To explain how this works, first understand what the "accumulate" operation is doing. The simplest accumulate operation is "add everything in this sequence together". The way you do that is: start with zero. For each item in the sequence, the current value of the accumulator is equal to the sum of the item and previous value of the accumulator. We're doing the same thing, except that instead of accumulating the sum based on the sum so far and the current item, we're accumulating the Cartesian product as we go.

The way we're going to do that is to take advantage of the fact that we already have an operator in LINQ that computes the Cartesian product of two things:

from x in xs
from y in ys
do something with each possible (x, y)

By repeatedly taking the Cartesian product of the accumulator with the next item in the input sequence and doing a little pasting together of the results, we can generate the Cartesian product as we go.

So think about the value of the accumulator.

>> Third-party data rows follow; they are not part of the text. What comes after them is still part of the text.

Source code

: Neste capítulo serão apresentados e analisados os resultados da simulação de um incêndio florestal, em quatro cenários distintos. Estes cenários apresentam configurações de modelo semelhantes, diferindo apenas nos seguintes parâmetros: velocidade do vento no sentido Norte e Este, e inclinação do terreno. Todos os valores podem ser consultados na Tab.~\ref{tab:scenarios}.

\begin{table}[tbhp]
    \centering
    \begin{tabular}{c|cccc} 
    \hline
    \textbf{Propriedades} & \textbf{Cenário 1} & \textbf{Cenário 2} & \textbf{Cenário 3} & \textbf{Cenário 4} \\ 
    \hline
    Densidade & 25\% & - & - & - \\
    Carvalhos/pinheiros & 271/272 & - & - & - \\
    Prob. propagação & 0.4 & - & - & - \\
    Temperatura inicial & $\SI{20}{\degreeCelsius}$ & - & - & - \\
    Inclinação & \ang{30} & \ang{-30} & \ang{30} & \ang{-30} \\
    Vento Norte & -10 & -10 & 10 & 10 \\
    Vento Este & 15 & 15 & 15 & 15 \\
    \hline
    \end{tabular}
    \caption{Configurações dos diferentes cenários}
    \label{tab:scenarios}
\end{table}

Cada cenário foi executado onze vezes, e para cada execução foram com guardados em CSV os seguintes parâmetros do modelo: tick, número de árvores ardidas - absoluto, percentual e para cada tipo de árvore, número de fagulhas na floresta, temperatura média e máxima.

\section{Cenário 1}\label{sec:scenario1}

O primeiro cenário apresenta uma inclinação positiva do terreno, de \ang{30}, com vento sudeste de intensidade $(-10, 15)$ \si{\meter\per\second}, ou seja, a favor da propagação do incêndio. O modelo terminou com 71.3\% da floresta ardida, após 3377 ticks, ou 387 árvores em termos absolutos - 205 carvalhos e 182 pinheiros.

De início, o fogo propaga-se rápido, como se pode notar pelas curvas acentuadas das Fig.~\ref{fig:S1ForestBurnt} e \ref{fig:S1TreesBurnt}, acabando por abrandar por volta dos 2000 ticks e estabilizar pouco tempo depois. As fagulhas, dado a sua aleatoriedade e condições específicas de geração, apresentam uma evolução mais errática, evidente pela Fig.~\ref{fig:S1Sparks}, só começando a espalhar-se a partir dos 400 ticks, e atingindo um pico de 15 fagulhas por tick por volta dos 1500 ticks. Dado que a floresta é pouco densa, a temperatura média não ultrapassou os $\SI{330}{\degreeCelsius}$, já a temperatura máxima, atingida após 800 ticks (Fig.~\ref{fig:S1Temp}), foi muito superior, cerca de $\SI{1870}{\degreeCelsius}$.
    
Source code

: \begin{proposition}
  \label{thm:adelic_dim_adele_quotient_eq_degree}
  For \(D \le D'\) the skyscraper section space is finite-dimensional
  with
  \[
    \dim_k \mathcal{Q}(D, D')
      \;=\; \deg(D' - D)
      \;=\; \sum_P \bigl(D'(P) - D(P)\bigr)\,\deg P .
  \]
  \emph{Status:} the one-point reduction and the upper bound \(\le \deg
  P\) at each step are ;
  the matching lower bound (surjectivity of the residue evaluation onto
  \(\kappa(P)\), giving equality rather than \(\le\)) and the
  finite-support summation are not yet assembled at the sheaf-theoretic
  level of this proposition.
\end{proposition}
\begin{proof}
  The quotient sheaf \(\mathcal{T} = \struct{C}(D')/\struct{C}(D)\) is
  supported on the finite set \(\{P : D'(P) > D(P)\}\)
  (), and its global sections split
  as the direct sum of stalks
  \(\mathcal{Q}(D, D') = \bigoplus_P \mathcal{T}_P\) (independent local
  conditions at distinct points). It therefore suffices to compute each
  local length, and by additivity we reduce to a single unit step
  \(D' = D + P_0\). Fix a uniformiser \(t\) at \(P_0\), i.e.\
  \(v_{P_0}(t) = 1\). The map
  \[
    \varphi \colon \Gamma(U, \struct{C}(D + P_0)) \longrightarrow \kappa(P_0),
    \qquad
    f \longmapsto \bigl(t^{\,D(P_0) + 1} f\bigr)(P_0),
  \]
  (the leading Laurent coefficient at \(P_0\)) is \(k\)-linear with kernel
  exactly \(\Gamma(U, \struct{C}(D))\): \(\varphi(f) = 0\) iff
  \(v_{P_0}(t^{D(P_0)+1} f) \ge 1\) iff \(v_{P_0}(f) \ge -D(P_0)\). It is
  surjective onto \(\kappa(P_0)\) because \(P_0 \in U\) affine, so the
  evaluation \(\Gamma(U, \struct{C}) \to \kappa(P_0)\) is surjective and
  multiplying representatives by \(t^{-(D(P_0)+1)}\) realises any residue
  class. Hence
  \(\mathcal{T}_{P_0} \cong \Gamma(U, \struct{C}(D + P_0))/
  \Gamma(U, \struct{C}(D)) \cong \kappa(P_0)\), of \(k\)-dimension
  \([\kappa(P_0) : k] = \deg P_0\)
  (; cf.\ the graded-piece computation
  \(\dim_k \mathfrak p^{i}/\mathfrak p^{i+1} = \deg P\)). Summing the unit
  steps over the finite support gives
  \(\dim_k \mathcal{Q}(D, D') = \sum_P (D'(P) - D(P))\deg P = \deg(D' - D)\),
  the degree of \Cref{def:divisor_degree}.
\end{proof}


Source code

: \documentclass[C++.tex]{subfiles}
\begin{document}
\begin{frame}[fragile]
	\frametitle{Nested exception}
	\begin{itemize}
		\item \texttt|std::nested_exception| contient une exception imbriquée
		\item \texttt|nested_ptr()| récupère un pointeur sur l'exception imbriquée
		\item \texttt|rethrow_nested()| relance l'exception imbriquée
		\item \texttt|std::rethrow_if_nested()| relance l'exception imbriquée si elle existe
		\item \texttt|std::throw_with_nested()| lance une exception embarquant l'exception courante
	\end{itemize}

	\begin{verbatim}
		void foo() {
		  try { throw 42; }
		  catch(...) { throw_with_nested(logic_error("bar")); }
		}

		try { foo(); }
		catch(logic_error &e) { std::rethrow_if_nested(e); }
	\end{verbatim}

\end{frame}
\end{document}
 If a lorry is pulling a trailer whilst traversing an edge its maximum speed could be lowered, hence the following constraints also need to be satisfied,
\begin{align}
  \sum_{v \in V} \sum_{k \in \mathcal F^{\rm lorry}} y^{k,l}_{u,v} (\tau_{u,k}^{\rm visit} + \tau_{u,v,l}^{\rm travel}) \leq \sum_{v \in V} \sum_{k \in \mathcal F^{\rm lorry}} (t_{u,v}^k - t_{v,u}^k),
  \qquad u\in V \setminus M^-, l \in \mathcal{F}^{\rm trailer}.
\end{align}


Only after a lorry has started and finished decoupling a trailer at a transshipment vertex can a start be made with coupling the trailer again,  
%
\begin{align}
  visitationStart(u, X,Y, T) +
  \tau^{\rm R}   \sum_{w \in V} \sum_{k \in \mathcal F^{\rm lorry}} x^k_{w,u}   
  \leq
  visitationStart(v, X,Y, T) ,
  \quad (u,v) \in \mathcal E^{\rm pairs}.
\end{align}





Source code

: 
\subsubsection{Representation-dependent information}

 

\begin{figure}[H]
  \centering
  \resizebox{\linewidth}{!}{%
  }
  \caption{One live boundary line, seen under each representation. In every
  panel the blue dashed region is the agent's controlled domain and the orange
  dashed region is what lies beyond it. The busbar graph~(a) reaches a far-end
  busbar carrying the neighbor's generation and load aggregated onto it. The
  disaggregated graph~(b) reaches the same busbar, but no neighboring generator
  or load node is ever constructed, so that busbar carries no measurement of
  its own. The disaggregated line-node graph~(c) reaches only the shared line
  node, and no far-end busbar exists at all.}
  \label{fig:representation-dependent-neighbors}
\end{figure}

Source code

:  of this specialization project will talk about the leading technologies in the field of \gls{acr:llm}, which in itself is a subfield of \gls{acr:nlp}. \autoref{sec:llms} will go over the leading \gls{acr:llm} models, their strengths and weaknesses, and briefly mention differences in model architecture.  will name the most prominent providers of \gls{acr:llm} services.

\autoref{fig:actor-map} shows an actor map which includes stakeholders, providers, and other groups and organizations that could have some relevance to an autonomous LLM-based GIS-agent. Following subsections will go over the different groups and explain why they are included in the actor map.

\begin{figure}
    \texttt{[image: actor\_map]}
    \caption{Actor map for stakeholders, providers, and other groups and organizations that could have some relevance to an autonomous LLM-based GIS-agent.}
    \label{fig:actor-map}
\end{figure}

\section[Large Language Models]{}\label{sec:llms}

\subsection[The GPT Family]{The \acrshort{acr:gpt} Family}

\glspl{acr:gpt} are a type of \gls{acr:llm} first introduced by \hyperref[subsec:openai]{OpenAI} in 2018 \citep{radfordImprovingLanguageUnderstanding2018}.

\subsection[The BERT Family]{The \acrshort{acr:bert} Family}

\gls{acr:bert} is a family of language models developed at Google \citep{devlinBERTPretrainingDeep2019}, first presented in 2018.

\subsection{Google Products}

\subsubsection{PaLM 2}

For illustrative purposes I'm going to show the value of the accumulator as the results of the sequence operators it contains. That is not what the accumulator actually contains. What the accumulator actually contains is the operators that produce these results. The whole operation here just builds up a massive tree of sequence operators, the result of which is the Cartesian product. But the final Cartesian product itself is not actually computed until the query is executed. For illustrative purposes I'll show what the results are at each stage of the way but remember, this actually contains the operators that produce those results.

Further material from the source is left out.